## Work request
A faithful copy of the entries is required, with no images in it.

---- Source information

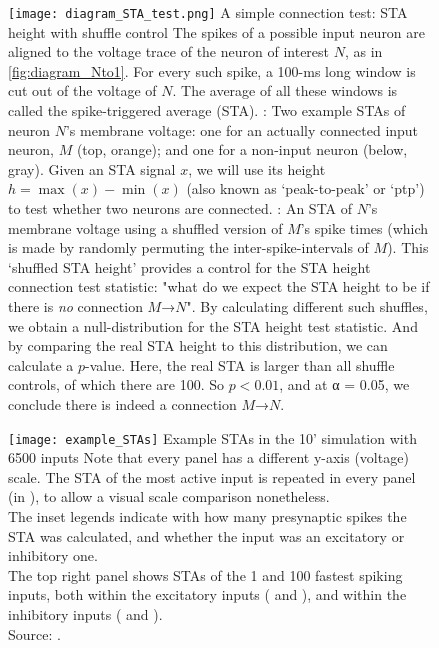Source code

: \begin{figure}
    \hspace*{12em}
    \texttt{[image: diagram\_STA\_test.png]}
    \captionn
        {A simple connection test: STA height with shuffle control}
        {The spikes of a possible input neuron are aligned to the voltage trace of the neuron of interest $N$, as in \cref{fig:diagram_Nto1}. For every such spike, a 100-ms long window is cut out of the voltage of $N$. The average of all these windows is called the spike-triggered average (STA).\newline
        \Left: Two example STAs of neuron $N$'s membrane voltage: one for an actually connected input neuron, $M$ (top, orange); and one for a non-input neuron (below, gray).
        Given an STA signal $x$, we will use its height $h = \max(x) - \min(x)$ (also known as `peak-to-peak' or `ptp') to test whether two neurons are connected. \newline
        \Right: An STA of $N$'s membrane voltage using a shuffled version of $M$'s spike times (which is made by randomly permuting the inter-spike-intervals of $M$). This `shuffled STA height' provides a control for the STA height connection test statistic: "what do we expect the STA height to be if there is \emph{no} connection $M$→$N$".
        By calculating different such shuffles, we obtain a null-distribution for the STA height test statistic. And by comparing the real STA height to this distribution, we can calculate a $p$-value. Here, the real STA is larger than all shuffle controls, of which there are 100. So $p < 0.01$, and at α = 0.05, we conclude there is indeed a connection $M$→$N$.}
    \label{fig:STA-height-suffle}
\end{figure}

\begin{figure}
    \hspace*{12em}
    \texttt{[image: example\_STAs]}
    \vspace*{1em}
    \captionn
        {Example STAs in the 10' simulation with 6500 inputs}
        {
        Note that every panel has a different y-axis (voltage) scale. The STA of the most active input is repeated in every panel (in ), to allow a visual scale comparison nonetheless.\\
        The inset legends indicate with how many presynaptic spikes the STA was calculated, and whether the input was an excitatory or inhibitory one.\\
        The top right panel shows STAs of the 1 and 100 fastest spiking inputs, both within the excitatory inputs ( and ), and within the inhibitory inputs ( and ).\\
        Source: .}
\end{figure}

--------

## Exercise solution
Source code

: \begin{figure}
    \hspace*{12em}
    \texttt{[image: diagram\_STA\_test.png]}
    \captionn
        {A simple connection test: STA height with shuffle control}
        {The spikes of a possible input neuron are aligned to the voltage trace of the neuron of interest $N$, as in \cref{fig:diagram_Nto1}. For every such spike, a 100-ms long window is cut out of the voltage of $N$. The average of all these windows is called the spike-triggered average (STA).\newline
        \Left: Two example STAs of neuron $N$'s membrane voltage: one for an actually connected input neuron, $M$ (top, orange); and one for a non-input neuron (below, gray).
        Given an STA signal $x$, we will use its height $h = \max(x) - \min(x)$ (also known as `peak-to-peak' or `ptp') to test whether two neurons are connected. \newline
        \Right: An STA of $N$'s membrane voltage using a shuffled version of $M$'s spike times (which is made by randomly permuting the inter-spike-intervals of $M$). This `shuffled STA height' provides a control for the STA height connection test statistic: "what do we expect the STA height to be if there is \emph{no} connection $M$→$N$".
        By calculating different such shuffles, we obtain a null-distribution for the STA height test statistic. And by comparing the real STA height to this distribution, we can calculate a $p$-value. Here, the real STA is larger than all shuffle controls, of which there are 100. So $p < 0.01$, and at α = 0.05, we conclude there is indeed a connection $M$→$N$.}
    \label{fig:STA-height-suffle}
\end{figure}

\begin{figure}
    \hspace*{12em}
    \texttt{[image: example\_STAs]}
    \vspace*{1em}
    \captionn
        {Example STAs in the 10' simulation with 6500 inputs}
        {
        Note that every panel has a different y-axis (voltage) scale. The STA of the most active input is repeated in every panel (in ), to allow a visual scale comparison nonetheless.\\
        The inset legends indicate with how many presynaptic spikes the STA was calculated, and whether the input was an excitatory or inhibitory one.\\
        The top right panel shows STAs of the 1 and 100 fastest spiking inputs, both within the excitatory inputs ( and ), and within the inhibitory inputs ( and ).\\
        Source: .}
\end{figure}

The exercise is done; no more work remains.